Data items

== == ==

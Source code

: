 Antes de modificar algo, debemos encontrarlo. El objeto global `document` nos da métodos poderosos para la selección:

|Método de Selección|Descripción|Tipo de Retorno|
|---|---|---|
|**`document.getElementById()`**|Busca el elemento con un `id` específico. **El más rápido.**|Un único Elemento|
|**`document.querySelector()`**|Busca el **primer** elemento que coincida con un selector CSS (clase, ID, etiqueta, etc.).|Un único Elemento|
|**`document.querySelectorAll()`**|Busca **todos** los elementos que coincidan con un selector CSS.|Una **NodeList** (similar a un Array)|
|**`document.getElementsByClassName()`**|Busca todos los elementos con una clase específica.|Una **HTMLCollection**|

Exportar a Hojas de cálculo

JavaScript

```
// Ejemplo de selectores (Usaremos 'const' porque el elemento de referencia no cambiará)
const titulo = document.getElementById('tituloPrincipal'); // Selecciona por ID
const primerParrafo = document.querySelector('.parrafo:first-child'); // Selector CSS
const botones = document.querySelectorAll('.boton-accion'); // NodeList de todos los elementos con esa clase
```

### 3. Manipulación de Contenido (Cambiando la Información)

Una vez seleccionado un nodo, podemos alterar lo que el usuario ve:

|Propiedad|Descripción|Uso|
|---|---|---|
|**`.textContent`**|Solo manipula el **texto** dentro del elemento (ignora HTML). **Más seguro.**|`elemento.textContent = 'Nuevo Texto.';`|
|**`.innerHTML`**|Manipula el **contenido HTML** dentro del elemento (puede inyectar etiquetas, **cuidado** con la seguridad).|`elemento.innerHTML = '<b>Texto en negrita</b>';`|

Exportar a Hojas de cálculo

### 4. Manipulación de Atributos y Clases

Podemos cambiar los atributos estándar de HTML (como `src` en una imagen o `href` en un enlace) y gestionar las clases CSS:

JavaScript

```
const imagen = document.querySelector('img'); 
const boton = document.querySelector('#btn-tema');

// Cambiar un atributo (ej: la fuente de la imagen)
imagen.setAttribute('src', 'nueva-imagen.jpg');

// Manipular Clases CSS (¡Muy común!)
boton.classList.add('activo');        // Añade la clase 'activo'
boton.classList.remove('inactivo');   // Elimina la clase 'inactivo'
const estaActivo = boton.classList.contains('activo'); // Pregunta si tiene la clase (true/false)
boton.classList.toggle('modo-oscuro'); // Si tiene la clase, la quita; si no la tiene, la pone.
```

== == ==

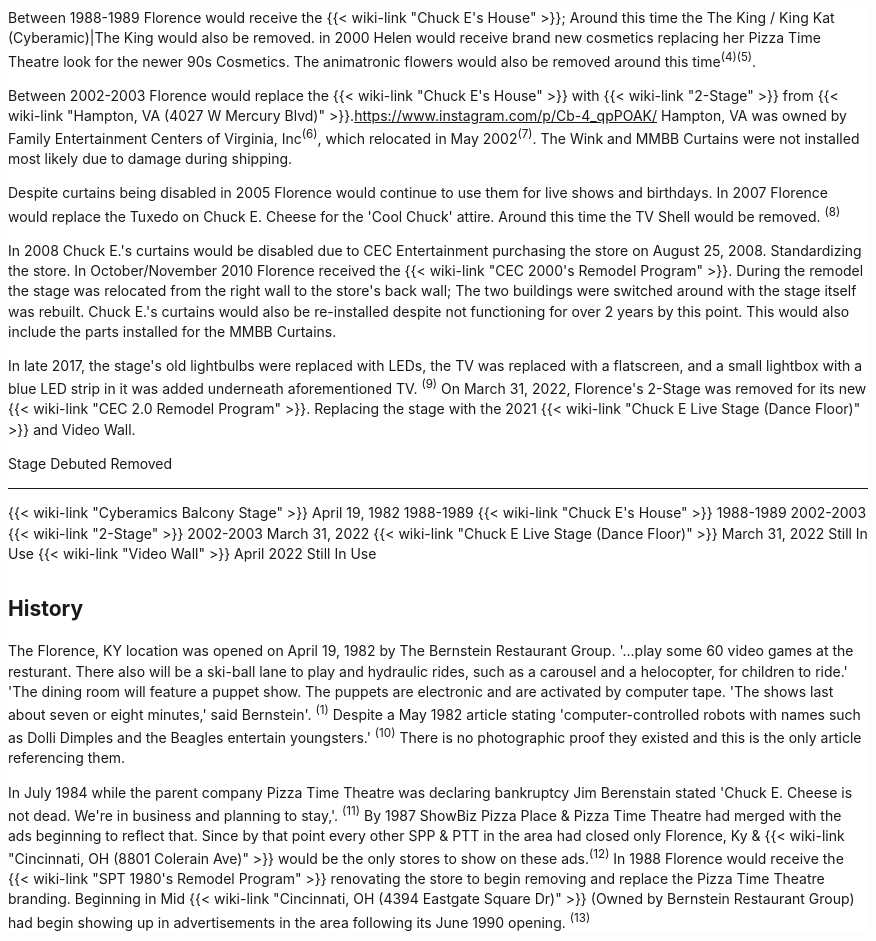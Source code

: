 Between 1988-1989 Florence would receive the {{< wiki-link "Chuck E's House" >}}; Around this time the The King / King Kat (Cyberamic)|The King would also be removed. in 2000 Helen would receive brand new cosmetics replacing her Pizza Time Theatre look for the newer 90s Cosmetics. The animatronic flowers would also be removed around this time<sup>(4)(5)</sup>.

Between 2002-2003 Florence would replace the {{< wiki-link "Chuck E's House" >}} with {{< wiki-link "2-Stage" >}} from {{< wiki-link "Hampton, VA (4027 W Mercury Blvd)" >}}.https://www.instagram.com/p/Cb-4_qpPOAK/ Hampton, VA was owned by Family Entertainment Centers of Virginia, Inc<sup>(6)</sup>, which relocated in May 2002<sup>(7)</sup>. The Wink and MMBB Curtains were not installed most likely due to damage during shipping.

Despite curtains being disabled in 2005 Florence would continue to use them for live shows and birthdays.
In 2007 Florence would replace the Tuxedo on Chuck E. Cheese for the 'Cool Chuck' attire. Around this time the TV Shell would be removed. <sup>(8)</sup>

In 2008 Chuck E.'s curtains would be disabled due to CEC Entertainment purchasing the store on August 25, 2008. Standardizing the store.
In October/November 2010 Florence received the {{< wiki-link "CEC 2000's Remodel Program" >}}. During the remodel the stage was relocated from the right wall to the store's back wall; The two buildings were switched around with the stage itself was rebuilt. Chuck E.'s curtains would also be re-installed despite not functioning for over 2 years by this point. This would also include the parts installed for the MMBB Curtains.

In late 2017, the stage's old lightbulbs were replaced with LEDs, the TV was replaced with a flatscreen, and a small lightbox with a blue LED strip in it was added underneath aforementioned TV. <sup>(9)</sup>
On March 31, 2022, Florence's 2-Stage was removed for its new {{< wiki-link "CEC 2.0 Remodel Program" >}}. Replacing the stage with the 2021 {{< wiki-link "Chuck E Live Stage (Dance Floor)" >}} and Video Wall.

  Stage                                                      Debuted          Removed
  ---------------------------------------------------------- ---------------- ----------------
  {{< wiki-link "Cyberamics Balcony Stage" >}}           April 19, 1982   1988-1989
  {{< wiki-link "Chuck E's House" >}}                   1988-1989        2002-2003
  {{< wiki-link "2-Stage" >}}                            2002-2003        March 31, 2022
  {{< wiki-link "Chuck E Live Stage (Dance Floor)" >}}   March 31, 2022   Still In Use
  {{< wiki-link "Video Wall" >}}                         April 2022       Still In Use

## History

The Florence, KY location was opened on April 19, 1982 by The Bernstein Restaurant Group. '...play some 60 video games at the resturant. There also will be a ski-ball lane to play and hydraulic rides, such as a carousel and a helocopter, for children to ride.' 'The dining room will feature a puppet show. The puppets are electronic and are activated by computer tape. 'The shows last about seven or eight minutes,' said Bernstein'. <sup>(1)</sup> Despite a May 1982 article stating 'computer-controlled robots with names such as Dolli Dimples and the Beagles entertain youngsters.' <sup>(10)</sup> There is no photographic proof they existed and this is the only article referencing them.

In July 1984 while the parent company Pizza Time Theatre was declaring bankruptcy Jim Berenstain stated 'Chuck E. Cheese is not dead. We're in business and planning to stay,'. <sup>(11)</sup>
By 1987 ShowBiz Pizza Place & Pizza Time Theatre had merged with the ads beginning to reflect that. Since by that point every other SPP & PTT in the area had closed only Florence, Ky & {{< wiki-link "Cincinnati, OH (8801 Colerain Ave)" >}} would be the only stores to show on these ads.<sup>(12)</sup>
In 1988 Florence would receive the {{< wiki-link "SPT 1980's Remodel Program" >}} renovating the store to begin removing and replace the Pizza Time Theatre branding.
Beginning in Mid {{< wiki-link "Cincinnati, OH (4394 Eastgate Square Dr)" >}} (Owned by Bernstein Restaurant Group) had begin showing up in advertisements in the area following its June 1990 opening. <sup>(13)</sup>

== == ==

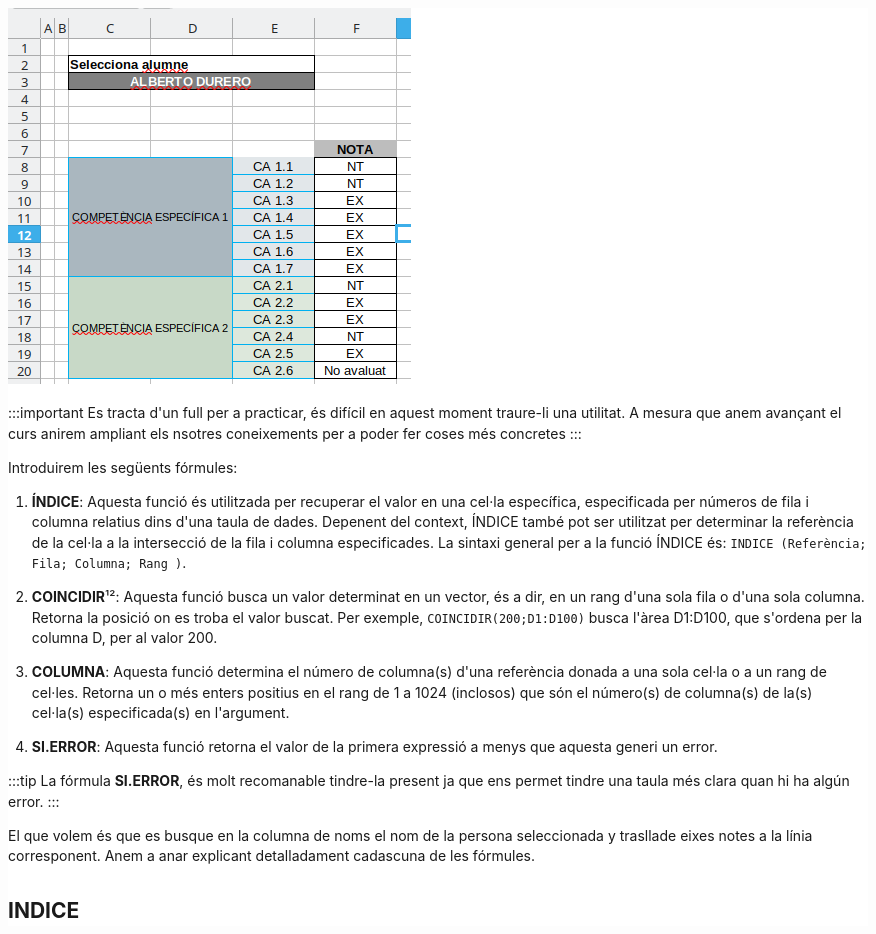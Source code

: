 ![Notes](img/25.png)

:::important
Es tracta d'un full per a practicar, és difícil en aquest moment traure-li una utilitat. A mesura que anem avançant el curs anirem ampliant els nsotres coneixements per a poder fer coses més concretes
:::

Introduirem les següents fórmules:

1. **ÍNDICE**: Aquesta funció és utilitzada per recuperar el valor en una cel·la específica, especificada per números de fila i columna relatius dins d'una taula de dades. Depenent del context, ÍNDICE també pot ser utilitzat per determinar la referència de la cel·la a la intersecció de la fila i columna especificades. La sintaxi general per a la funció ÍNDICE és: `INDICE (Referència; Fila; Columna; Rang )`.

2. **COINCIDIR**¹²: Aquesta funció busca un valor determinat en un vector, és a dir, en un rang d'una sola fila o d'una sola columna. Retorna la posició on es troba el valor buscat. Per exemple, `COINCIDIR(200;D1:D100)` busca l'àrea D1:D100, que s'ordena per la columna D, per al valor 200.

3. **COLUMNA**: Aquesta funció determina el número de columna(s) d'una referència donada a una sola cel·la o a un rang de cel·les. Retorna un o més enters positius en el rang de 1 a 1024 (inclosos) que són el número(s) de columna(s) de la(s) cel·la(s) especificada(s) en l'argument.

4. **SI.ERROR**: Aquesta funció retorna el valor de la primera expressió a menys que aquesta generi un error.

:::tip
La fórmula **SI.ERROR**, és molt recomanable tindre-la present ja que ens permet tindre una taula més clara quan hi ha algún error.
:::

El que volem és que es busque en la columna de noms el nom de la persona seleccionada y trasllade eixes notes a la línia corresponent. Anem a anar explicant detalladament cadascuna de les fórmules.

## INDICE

== == ==

◆ **PROBLEM REQUIREMENTS**
For this exercise, copy every line of the data that holds "único".

◆ **SOLUTION TO THE EXERCISE**
|**`document.getElementById()`**|Busca el elemento con un `id` específico. **El más rápido.**|Un único Elemento|
|**`document.querySelector()`**|Busca el **primer** elemento que coincida con un selector CSS (clase, ID, etiqueta, etc.).|Un único Elemento|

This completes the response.